In response, KCCA challenged the application based on the causal effect; that it lacked evidence of how naming of roads after the British colonial officials of the Imperial British East African Company inflicted direct severe psychological or substantive physical harm upon the applicant. Furthermore, the applicant did not demonstrate how the rights of individuals, families and communities whose right to freedom from torture or cruel, inhuman or degrading treatment or punishment had been infringed by naming of roads after the British colonial officials. The response affirmed the respondent’s right to name some roads after the British colonial officials and / or officials of the Imperial British East African Company to preserve history.
Ssekaana J agreed with the defendant that the grievance raised was not directly linked to human rights violations, although it needed to be addressed by the city authorities because of the lapse of 62 years since Uganda’s independence. The judge tasked the authorities with gradually choosing appropriate names in honour of persons relevant to Uganda’s historical transformation since independence, to substitute the colonial names that have been used on Uganda’s capital’s public infrastructure for such a long time. The court avoided the seemingly difficult and untreated questions raised by the legacies of colonialism and their effects on the rights of people of African heritage. The court’s order however emphasized the need to rename public infrastructure with appropriate names that promote harmony, unity or exemplify the culture, heritage and values of the people of Uganda.
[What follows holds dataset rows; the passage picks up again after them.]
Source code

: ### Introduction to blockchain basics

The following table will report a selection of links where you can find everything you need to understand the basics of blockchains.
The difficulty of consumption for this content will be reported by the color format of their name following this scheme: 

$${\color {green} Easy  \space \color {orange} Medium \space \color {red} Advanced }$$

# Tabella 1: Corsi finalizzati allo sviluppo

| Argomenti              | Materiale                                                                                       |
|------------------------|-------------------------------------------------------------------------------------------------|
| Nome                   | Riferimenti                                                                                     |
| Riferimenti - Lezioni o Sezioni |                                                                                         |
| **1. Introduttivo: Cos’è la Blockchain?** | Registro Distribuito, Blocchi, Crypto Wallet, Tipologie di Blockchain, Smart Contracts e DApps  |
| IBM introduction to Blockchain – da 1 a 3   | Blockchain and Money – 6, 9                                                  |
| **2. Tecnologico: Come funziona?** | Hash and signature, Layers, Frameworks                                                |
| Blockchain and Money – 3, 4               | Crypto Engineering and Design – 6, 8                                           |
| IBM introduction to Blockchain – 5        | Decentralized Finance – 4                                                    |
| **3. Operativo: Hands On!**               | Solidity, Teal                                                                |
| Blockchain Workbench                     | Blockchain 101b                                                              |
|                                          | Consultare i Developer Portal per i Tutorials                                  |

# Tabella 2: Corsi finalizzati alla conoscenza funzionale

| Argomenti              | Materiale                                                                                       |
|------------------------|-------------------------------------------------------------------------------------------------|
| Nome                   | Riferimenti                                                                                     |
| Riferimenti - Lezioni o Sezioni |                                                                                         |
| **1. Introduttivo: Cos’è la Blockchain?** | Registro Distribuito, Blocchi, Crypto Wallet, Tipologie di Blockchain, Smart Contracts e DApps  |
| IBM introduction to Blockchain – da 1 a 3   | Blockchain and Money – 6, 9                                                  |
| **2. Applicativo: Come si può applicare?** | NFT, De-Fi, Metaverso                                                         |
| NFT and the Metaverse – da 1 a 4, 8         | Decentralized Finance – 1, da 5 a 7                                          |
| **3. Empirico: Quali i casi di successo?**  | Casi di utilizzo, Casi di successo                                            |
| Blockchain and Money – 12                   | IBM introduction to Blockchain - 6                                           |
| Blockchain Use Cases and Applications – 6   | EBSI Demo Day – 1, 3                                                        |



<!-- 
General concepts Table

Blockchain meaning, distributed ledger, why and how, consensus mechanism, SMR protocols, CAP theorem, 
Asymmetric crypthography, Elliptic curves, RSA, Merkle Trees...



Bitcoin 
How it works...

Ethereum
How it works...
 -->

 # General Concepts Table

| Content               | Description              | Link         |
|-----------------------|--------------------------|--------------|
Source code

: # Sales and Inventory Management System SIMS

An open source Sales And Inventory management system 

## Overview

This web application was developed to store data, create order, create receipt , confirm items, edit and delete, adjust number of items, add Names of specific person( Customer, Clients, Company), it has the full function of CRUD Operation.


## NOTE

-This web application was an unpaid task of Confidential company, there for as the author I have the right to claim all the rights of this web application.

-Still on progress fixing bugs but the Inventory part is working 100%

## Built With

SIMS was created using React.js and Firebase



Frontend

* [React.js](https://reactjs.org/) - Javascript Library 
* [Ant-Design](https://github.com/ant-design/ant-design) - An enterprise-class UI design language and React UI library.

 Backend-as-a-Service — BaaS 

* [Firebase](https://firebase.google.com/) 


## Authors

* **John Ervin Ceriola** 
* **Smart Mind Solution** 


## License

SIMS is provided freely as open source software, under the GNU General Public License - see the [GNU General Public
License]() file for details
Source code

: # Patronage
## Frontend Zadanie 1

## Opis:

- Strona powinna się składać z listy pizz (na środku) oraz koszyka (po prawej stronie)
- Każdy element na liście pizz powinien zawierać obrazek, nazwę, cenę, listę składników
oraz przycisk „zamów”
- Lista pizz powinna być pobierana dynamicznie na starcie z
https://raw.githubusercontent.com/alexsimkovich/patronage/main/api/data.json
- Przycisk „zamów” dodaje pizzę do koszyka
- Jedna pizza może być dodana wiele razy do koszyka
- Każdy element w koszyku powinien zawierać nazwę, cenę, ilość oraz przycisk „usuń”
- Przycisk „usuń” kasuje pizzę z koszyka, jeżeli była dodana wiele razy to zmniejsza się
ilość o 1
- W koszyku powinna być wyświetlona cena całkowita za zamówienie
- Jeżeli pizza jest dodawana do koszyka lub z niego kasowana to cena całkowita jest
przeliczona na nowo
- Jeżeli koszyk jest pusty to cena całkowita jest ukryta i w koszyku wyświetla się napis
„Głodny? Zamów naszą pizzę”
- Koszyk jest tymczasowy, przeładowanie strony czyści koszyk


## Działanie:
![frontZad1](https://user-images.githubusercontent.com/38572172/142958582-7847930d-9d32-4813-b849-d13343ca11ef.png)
Self-reflective reparatory justice underpinnings of Ssempebwa
Colonization and collective victimization
The Durban Declaration and Programme of Action confirms that colonialism led to racism, racial discrimination, xenophobia and related intolerance, and that Africans and people of African descent, among other marginalized groups, were victims of colonialism and continue to be victims of its consequences.Footnote 9 Establishing racial hierarchies was an intentional approach of the colonial project. The House of Lords debate of the motion advanced by Lord Noel-Buxton on native policy in the empire revealed the pivotal nature of racial superiority as the doctrine that anchored colonialism. Lord Noel-Buxton, a then member of the British cabinet, submitted that the relation of advanced peoples to backward peoples was one of the chief problems of the near future, and the time had come for fuller public attention to the principles of government of backward races – races which, according to him could be described as “peoples not yet able to stand by themselves under the strenuous conditions of the modern world”.Footnote 10 In response, Lord Snell cautioned the House of Lords about a new outlook that was arising – that Africans were unwilling to accept the allocation of inferiority which had been given to them and he added that they were entirely right because no one had the legitimacy to put a limit to anyone’s intelligence.Footnote 11 It is noteworthy that in 1938, a year after Lord Buxton withdrew his motion from the House of Lords, the Trading Ordinance was promulgated in Uganda, introducing significant changes that propelled structural poverty among Ugandans of African heritage.Footnote 12 The ordinance prohibited Africans from trading within a radius of eight miles from any urban centre. Asians were accorded monopoly of towns and trading centres in Uganda, leaving what Parson described as the most unprofitable of distributive activity, and rural retailing, to Africans.Footnote 13 This relegation strategy, among others, led to intergenerational impoverishment of Ugandans of African descent, and on the other hand to Asian transgenerational prosperity. Similar legislation was promulgated to restrict the liberties of persons of African heritage such as the Black Laws Amendment Act 46 of 1937, which restricted the rights of Africans in South Africa from acquiring land in urban areas.Footnote 14
Delegates of the World Conference against Racism regretted that the effects and persistence of colonial structures and practices have been among the factors contributing to lasting social and economic inequalities in many parts of the world.Footnote 15 Uganda is not an exception. The nation is struggling with a systemic colonial relegation to exportation of raw agricultural products, mainly coffee, tea and cotton, which do not accord it leverage in the global economic markets that are driven by value addition. The UN Working Group of Experts on People of African Descent highlighted the structural inequalities inherent in the global financial architecture and digital fiscal systems, which particularly disadvantage African countries.Footnote 16
Decolonization as public interest
The court raised controversy about Mr Ssempebwa’s status as a victim of colonial legacies. Colonialism in Uganda introduced systems that privileged persons of European and Asian origin while marginalizing Africans individually and collectively. This victimization has been transgenerational, widespread and a strong influence in contemporary international relations, hence becoming a matter of public interest.Footnote 17
Racial hierarchies were inherent in colonial public administration. While elaborating the two ideals that guided the empire, Lord Noel-Buxton stated that
“one is the idea of trusteeship… ‘that there should be no barriers of race, colour, or creed, which should prevent any [human] by merit from reaching any station if [s]/he is fitted for it’. The rival doctrine is that the white [person] should be not only the political master but should debar the native from acquiring even the professional efficiency of which [s]/he is capable. That is colour bar administration.”Footnote 18
He recalled the crude expression of a South African Minister that one must have either equality and assimilation, on the one hand, or, on the other, the golden rule of Calvinism and of the old republics – no equality in church or state. Neither doctrine accommodated African authenticity since even where equality applied, it required assimilation in favour of the colonizer through systems that alienated humanness from Africanness. The deep-rooted effects of dehumanization and invisibilisation of Africans subsist to date.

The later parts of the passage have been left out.